Mandioca impulsiona desenvolvimento em assentamento no DF

produtor de mandioca
Produtor Wellington compartilha experiência em roda de prosa – Fotos: Emater-DF

A mandioca é o alimento que une o Brasil, diz Alex Atala, o chef mais premiado do país e conhecido pelas pesquisas sobre a culinária regional nacional. Valorizar o cultivo da raiz que pode ser consumida tanto in natura quanto como farinha ou polvilho é essencial para o desenvolvimento regional da agricultura brasileira. É e isso o que está ocorrendo no assentamento Contagem, em Sobradinho (DF), como forma de oferecer alimento seguro à população e garantir renda e qualidade de vida às famílias do campo.

O produtor rural Wellington Rodrigues é um dos que optaram pela mandioca como principal lavoura de sua propriedade. Desde 2005, a planta vem dando bons resultados financeiros a Wellington, a seus familiares e vizinhos. Ele já cultivou pimentão, cebola, arroz e tomate, mas a raiz sempre foi a prioridade.

“É um alimento que podemos vender in natura. Além disso, rende até seis sub-produtos – como a farinha e o polvilho, por exemplo –, o que aumenta as possibilidades de renda”, diz Wellington, morador do assentamento há quase 20 anos. A mãe, Luzia Rodrigues, e seus irmãos residem em chácaras vizinhas e também trabalham com a atividade.

Num esforço conjunto com a Empresa Brasileira de Pesquisa Agropecuária (Embrapa), a Emater-DF vem investindo na qualificação dos produtores para extrair o que de melhor a mandioca pode oferecer. Como parte da iniciativa, a Emater-DF  reuniu mais de 90 pessoas no Dia Especial da Mandioca, na propriedade de Wellington, na quinta-feira (31/8).

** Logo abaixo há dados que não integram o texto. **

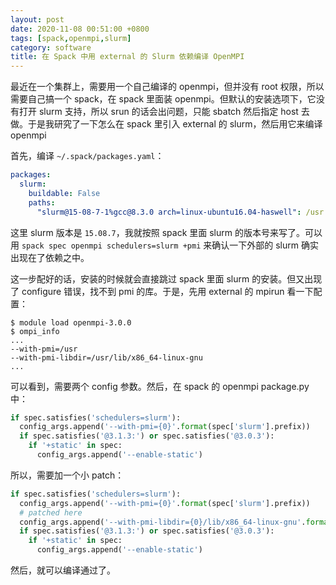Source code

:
 ```yaml
---
layout: post
date: 2020-11-08 00:51:00 +0800
tags: [spack,openmpi,slurm]
category: software
title: 在 Spack 中用 external 的 Slurm 依赖编译 OpenMPI
---
```


最近在一个集群上，需要用一个自己编译的 openmpi，但并没有 root 权限，所以需要自己搞一个 spack，在 spack 里面装 openmpi。但默认的安装选项下，它没有打开 slurm 支持，所以 srun 的话会出问题，只能 sbatch 然后指定 host 去做。于是我研究了一下怎么在 spack 里引入 external 的 slurm，然后用它来编译 openmpi

首先，编译 `~/.spack/packages.yaml`：

```yaml
packages:
  slurm:
    buildable: False
    paths:
      "slurm@15-08-7-1%gcc@8.3.0 arch=linux-ubuntu16.04-haswell": /usr
```

这里 slurm 版本是 `15.08.7`，我就按照 spack 里面 slurm 的版本号来写了。可以用 `spack spec openmpi schedulers=slurm +pmi` 来确认一下外部的 slurm 确实出现在了依赖之中。

这一步配好的话，安装的时候就会直接跳过 spack 里面 slurm 的安装。但又出现了 configure 错误，找不到 pmi 的库。于是，先用 external 的 mpirun 看一下配置：

```shell
$ module load openmpi-3.0.0
$ ompi_info
...
--with-pmi=/usr
--with-pmi-libdir=/usr/lib/x86_64-linux-gnu
...
```

可以看到，需要两个 config 参数。然后，在 spack 的 openmpi package.py 中：

```python
if spec.satisfies('schedulers=slurm'):
  config_args.append('--with-pmi={0}'.format(spec['slurm'].prefix))
  if spec.satisfies('@3.1.3:') or spec.satisfies('@3.0.3'):
    if '+static' in spec:
      config_args.append('--enable-static')
```

所以，需要加一个小 patch：

```python
if spec.satisfies('schedulers=slurm'):
  config_args.append('--with-pmi={0}'.format(spec['slurm'].prefix))
  # patched here
  config_args.append('--with-pmi-libdir={0}/lib/x86_64-linux-gnu'.format(spec['slurm'].prefix))
  if spec.satisfies('@3.1.3:') or spec.satisfies('@3.0.3'):
    if '+static' in spec:
      config_args.append('--enable-static')
```

然后，就可以编译通过了。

Os temas tratados no encontro foram o manejo da irrigação e comercialização da mandioca. Em seguida, uma roda de prosa proporcionou o compartilhamento de experiências e apresentação de dúvidas de produtores e técnicos. Após o almoço, um concurso de receitas com pratos à base da raiz encerrou a atividade.

Segundo a engenheira agrônoma Clarissa Ferreira, do escritório da Emater-DF em Sobradinho, o dia especial cumpriu seu objetivo. “Levamos qualificação ao produtor, ouvimos suas demandas e agora vamos direcionar nosso trabalho com base no que eles nos apresentaram.”

mandioca pao
Pães de mandioca feito pela agroindústria de Contagem, coordenada por Maria das Dores (D)

Variedades plantadas

Entre as variedades de mandioca plantadas na região, destaca-se a “japonesinha” — hoje, a mais difundida no DF e também no estado de São Paulo –, com boa aceitação no mercado.

“A parceria com a Embrapa, que testou dezenas de variedades, foi fundamental. Aliado à pesquisa, temos a tecnificação, com irrigação adequada e cultivo protegido. Mas nada disso teria dado resultado se não fosse a persistência, dedicação e o trabalho dos agricultores”, assinala o agrônomo Gerlan Teixeira, que durante anos foi do escritório da Emater em Sobradinho.

O assentamento Contagem foi criado em 1994 e tem 49 famílias. A comunidade fica na divisa norte do Distrito Federal com Goiás e é cortada pelos rios Contagem e Maranhão. Com uma altitude média de 750m acima do nível do mar — quase 500 abaixo de Brasília —, a região é propícia ao cultivo da mandioca e outras culturas de sequeiro.